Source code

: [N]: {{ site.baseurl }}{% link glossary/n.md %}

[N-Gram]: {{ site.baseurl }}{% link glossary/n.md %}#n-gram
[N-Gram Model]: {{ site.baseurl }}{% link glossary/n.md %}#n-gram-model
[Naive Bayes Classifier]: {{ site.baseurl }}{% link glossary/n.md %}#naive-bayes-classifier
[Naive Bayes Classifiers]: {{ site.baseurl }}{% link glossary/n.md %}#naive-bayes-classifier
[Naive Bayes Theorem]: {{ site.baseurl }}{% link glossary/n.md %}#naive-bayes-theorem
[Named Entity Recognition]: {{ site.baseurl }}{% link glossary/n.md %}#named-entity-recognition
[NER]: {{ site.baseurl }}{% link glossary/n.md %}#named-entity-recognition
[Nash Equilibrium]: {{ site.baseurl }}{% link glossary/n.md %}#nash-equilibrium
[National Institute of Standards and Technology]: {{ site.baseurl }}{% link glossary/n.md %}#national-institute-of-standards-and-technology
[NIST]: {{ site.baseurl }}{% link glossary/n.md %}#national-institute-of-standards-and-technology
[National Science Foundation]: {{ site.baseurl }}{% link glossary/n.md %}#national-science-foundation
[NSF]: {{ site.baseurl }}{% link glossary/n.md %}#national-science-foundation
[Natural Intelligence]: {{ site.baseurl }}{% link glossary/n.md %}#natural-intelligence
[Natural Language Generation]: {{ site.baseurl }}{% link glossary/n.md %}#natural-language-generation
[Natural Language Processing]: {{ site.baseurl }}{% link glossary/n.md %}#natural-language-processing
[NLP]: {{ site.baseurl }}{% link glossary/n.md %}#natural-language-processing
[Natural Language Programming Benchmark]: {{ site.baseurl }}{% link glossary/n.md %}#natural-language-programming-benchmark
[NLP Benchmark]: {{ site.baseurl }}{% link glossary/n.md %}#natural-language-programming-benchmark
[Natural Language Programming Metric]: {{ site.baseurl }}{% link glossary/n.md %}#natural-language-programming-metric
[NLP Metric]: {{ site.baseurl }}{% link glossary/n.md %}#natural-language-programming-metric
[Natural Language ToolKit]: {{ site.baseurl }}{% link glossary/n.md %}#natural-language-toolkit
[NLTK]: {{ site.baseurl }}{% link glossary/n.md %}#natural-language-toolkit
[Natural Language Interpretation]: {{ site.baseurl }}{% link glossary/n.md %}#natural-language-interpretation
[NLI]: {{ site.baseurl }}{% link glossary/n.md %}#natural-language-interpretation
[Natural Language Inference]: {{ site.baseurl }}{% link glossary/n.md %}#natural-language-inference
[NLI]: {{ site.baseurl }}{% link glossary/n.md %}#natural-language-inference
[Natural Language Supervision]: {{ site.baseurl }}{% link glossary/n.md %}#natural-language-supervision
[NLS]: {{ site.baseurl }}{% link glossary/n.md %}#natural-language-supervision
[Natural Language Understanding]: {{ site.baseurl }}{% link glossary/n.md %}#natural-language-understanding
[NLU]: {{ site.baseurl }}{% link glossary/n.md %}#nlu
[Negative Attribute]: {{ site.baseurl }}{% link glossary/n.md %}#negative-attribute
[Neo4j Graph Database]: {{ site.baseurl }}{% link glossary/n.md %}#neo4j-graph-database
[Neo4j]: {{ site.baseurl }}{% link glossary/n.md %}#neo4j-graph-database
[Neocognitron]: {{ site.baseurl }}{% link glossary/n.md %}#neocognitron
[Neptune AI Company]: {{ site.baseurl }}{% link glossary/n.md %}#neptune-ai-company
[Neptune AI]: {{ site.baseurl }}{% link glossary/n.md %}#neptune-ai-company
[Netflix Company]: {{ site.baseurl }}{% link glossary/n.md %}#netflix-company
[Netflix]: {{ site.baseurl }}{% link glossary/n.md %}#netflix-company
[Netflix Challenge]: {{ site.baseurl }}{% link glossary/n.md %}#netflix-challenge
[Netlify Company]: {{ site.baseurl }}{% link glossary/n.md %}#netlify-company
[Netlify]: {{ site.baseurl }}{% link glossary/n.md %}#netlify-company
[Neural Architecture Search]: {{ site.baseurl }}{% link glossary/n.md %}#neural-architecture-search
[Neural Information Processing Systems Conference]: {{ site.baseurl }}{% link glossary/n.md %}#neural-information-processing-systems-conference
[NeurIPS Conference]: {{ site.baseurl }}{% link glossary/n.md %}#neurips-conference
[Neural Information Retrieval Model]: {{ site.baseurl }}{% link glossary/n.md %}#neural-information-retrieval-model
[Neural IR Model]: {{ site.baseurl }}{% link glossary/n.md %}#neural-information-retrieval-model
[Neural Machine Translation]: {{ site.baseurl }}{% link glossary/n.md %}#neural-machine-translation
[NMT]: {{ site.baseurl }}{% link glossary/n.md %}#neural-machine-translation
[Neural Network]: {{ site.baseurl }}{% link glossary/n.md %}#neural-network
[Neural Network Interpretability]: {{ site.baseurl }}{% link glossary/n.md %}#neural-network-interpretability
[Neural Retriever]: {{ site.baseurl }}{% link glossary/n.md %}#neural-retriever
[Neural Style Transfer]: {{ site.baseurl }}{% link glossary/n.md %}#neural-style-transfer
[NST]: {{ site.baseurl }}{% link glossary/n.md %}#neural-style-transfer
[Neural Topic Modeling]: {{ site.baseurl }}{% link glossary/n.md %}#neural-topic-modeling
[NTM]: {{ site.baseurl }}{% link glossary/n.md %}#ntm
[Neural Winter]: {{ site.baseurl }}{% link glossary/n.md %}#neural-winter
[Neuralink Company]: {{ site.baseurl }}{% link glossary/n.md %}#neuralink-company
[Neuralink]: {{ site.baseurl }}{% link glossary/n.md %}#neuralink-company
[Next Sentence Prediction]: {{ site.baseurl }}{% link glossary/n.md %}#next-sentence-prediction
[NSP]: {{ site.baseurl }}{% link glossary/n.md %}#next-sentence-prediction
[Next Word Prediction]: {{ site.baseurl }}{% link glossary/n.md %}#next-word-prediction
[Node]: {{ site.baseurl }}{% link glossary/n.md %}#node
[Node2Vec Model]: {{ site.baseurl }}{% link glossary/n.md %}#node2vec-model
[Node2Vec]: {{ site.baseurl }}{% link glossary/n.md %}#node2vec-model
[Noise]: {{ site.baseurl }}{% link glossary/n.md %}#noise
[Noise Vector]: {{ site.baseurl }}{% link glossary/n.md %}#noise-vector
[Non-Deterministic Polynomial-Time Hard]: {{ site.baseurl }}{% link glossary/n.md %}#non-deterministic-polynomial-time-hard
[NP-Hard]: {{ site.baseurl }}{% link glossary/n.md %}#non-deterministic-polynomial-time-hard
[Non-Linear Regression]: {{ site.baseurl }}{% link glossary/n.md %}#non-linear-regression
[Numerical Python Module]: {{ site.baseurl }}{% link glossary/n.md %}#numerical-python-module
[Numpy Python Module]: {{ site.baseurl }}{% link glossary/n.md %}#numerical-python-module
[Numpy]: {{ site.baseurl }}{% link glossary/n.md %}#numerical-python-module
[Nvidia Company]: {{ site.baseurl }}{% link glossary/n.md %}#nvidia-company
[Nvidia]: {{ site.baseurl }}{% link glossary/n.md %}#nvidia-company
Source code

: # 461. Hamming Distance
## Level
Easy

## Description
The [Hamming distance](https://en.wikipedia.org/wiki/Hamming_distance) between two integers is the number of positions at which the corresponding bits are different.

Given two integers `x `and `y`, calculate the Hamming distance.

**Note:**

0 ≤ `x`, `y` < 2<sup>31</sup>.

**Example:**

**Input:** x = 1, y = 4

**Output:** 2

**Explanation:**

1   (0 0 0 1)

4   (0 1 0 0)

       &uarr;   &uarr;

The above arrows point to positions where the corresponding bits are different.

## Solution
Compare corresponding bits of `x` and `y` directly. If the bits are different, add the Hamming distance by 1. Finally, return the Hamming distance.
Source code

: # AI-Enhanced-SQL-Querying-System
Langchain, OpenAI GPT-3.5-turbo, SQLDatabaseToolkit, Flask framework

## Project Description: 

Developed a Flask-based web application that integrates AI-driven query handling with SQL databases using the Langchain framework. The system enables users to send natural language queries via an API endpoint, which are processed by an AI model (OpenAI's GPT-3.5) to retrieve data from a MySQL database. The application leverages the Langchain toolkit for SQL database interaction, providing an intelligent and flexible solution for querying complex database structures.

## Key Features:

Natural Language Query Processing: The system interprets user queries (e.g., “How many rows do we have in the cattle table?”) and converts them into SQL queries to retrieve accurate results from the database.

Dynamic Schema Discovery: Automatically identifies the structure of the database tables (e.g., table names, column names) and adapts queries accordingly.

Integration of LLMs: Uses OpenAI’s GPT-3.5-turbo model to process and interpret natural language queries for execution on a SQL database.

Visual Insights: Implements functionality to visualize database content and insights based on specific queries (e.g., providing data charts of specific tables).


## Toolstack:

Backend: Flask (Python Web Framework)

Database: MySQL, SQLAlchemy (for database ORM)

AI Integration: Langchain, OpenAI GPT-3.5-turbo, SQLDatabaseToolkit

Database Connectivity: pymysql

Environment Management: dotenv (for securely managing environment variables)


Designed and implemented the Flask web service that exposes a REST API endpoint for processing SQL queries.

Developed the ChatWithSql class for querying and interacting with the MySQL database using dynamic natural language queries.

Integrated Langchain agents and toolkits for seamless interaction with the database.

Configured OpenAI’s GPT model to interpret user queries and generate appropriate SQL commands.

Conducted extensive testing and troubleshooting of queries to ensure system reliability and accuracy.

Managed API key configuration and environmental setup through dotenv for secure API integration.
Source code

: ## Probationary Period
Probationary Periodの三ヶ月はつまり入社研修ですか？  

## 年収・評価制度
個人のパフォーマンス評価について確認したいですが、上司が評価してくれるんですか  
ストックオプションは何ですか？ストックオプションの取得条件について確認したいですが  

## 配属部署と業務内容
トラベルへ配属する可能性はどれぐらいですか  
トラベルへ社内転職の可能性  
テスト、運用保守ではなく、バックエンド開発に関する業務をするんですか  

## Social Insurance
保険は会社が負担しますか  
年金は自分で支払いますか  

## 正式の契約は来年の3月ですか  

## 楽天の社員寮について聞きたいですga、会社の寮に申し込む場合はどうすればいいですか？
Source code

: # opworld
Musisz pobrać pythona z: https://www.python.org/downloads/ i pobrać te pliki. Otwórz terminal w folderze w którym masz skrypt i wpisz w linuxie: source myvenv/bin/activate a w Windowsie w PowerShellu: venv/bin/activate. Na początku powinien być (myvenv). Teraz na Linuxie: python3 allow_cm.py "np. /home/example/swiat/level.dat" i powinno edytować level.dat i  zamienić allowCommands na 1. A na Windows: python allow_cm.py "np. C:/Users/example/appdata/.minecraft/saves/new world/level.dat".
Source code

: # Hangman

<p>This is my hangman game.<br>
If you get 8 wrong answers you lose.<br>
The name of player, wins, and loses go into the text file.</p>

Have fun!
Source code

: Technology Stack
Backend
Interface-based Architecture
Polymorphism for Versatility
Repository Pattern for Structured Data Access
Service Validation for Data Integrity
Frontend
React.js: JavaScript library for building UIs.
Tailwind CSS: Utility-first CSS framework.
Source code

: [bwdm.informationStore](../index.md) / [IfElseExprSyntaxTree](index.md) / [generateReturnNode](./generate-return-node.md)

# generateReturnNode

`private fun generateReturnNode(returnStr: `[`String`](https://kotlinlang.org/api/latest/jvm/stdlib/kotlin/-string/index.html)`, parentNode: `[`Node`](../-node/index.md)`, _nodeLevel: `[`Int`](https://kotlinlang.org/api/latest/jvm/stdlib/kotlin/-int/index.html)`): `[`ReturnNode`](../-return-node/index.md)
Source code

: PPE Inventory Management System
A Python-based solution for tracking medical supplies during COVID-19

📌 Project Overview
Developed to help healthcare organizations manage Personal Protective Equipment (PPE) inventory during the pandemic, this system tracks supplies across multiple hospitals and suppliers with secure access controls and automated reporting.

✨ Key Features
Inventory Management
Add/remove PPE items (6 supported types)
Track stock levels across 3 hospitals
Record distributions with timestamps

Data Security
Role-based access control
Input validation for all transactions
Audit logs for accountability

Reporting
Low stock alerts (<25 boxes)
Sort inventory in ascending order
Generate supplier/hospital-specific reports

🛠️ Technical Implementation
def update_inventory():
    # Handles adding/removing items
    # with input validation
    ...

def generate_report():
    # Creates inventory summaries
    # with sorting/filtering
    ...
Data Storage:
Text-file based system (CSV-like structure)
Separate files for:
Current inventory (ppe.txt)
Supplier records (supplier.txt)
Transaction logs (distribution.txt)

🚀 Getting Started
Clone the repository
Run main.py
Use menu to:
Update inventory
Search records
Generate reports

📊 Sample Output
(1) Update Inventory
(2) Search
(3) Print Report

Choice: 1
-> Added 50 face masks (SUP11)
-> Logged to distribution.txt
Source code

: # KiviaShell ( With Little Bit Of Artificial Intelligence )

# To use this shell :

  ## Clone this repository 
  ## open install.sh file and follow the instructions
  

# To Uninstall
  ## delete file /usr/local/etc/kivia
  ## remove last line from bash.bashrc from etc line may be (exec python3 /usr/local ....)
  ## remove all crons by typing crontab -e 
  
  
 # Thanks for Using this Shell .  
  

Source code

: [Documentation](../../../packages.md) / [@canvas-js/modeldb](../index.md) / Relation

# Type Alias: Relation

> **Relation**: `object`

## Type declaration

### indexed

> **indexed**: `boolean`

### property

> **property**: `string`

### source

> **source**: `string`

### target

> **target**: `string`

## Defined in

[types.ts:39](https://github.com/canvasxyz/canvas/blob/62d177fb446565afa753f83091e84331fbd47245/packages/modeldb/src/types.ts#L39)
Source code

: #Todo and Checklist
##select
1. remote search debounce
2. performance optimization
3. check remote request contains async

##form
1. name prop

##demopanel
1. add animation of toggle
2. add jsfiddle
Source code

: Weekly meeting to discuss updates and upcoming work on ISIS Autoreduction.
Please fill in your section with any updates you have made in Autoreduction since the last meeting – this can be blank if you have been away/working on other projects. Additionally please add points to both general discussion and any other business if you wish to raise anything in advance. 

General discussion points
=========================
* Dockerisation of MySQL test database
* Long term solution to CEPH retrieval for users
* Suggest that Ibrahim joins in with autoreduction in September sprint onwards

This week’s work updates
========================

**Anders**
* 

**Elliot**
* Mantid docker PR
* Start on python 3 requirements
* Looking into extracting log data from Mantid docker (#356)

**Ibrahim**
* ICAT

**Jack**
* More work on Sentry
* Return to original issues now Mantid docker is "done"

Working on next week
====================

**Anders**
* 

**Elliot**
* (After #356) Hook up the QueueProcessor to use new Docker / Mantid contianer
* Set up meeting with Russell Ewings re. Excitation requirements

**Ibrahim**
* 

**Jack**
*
★ ★ ★ ★ ★
■ WHAT IS BEING ASKED ■
Count the lines in the entries where the string "Benchmark" appears, and report only the number.

■ SOLUTION TO THIS PROBLEM ■
2